> **Work required**
Scan the lines below for the string "emptyset". Reply with how many match, and no other words.

> **Information shown**
--- START ---

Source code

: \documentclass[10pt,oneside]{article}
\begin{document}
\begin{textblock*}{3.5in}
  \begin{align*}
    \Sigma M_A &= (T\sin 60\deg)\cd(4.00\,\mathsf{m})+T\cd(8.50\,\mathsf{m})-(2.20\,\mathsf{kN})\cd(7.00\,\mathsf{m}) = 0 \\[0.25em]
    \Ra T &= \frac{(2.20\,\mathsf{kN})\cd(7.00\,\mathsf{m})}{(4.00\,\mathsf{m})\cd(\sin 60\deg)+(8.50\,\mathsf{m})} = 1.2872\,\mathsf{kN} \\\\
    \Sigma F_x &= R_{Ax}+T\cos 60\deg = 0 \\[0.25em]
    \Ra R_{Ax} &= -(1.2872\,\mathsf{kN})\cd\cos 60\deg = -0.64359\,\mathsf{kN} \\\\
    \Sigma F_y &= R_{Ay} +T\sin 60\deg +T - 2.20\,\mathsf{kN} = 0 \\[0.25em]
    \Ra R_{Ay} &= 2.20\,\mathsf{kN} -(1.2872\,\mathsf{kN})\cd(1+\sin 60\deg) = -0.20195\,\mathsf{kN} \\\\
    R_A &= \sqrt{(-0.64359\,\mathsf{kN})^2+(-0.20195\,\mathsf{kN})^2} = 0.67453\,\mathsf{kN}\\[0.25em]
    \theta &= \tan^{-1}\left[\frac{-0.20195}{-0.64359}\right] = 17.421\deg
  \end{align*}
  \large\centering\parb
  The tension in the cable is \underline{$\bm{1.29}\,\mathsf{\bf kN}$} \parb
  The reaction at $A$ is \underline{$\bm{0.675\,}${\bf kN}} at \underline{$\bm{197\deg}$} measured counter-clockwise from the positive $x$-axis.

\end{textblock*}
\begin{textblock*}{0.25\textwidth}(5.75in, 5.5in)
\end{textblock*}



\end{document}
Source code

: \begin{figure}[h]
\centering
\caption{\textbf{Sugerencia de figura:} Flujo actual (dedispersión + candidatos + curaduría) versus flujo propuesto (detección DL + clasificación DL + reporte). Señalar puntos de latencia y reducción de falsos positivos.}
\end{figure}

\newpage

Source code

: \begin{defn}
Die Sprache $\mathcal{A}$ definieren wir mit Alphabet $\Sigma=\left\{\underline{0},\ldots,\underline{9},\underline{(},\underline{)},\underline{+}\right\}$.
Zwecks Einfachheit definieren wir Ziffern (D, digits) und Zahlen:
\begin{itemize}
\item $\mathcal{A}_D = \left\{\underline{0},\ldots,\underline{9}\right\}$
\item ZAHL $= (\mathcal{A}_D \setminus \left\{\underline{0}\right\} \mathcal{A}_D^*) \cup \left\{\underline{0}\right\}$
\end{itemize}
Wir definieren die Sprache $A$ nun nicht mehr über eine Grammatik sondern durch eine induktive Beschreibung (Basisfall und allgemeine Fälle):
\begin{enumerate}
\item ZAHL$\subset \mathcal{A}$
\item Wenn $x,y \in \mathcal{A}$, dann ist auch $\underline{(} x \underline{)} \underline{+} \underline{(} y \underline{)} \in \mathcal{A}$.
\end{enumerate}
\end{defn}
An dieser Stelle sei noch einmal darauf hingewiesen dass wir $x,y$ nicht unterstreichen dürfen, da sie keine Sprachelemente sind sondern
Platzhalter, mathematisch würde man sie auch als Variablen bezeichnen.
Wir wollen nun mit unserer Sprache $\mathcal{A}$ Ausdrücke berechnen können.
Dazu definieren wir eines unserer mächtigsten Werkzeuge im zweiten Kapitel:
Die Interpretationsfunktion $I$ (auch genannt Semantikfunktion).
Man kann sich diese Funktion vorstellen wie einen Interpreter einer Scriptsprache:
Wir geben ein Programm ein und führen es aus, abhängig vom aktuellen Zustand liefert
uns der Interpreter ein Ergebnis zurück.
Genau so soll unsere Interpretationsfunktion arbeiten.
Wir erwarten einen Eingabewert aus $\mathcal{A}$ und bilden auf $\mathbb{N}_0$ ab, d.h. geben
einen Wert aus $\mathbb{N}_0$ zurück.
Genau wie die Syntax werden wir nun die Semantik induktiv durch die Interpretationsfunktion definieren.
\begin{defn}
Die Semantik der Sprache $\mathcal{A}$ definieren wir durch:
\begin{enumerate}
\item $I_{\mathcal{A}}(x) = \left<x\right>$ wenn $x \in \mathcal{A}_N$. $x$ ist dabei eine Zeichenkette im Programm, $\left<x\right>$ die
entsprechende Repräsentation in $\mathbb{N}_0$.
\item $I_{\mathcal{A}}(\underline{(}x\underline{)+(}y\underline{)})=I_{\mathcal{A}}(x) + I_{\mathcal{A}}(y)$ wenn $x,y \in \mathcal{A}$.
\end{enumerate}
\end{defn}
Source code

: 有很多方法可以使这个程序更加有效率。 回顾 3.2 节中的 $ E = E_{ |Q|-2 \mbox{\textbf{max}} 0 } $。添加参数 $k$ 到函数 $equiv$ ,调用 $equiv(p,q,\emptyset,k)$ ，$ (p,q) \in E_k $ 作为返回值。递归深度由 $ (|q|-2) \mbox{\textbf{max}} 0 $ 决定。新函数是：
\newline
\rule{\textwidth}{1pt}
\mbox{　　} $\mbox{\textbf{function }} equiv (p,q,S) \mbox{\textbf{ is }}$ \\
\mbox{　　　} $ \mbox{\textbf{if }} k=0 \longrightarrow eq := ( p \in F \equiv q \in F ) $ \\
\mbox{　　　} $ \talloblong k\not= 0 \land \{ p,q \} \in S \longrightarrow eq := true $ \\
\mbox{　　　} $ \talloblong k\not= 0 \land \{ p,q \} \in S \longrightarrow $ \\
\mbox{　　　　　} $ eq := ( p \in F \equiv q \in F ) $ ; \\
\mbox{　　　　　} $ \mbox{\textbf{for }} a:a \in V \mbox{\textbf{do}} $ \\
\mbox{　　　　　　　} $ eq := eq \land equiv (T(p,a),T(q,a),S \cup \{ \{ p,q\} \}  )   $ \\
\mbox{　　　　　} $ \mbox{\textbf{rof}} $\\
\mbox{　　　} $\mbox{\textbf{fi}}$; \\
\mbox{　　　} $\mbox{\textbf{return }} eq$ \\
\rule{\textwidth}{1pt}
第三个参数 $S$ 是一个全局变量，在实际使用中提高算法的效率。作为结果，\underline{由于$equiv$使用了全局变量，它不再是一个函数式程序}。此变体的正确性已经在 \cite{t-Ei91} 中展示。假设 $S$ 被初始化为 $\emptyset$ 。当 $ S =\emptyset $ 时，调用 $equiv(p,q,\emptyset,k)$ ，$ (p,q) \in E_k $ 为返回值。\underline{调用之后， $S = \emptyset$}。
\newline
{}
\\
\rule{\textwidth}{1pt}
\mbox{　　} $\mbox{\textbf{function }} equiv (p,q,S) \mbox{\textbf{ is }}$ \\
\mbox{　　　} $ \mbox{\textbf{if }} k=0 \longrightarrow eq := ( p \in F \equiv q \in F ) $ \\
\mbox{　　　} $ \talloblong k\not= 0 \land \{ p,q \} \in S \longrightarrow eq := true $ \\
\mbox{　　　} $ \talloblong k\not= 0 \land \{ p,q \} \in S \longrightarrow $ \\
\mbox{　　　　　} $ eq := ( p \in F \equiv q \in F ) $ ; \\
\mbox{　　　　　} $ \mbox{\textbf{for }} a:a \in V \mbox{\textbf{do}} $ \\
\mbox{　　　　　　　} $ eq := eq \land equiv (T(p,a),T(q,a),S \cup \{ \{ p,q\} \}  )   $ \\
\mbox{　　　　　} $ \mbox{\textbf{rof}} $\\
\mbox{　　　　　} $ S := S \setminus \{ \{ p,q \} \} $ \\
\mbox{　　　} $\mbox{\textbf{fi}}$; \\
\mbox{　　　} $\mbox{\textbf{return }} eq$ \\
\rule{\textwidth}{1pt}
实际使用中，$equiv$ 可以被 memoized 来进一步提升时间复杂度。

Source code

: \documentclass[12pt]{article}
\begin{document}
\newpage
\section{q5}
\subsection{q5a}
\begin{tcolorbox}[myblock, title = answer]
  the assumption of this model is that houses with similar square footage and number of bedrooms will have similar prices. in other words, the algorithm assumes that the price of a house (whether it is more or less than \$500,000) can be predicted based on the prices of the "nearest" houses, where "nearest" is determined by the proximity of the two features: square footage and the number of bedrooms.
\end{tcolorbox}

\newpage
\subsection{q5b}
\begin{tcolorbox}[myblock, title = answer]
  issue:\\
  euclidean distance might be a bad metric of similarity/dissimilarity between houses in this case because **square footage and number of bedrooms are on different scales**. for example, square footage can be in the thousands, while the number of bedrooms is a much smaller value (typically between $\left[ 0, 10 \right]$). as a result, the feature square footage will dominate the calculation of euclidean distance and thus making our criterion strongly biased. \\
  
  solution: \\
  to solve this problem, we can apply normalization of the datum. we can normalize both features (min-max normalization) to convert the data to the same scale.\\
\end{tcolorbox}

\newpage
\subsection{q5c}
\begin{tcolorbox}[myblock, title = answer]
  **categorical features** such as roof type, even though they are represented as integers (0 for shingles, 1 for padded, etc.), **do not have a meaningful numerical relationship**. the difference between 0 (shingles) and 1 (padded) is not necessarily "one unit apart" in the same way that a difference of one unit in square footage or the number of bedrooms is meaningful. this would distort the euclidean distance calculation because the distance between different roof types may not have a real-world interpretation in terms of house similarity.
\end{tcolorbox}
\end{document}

--- END ---

> **Response**
2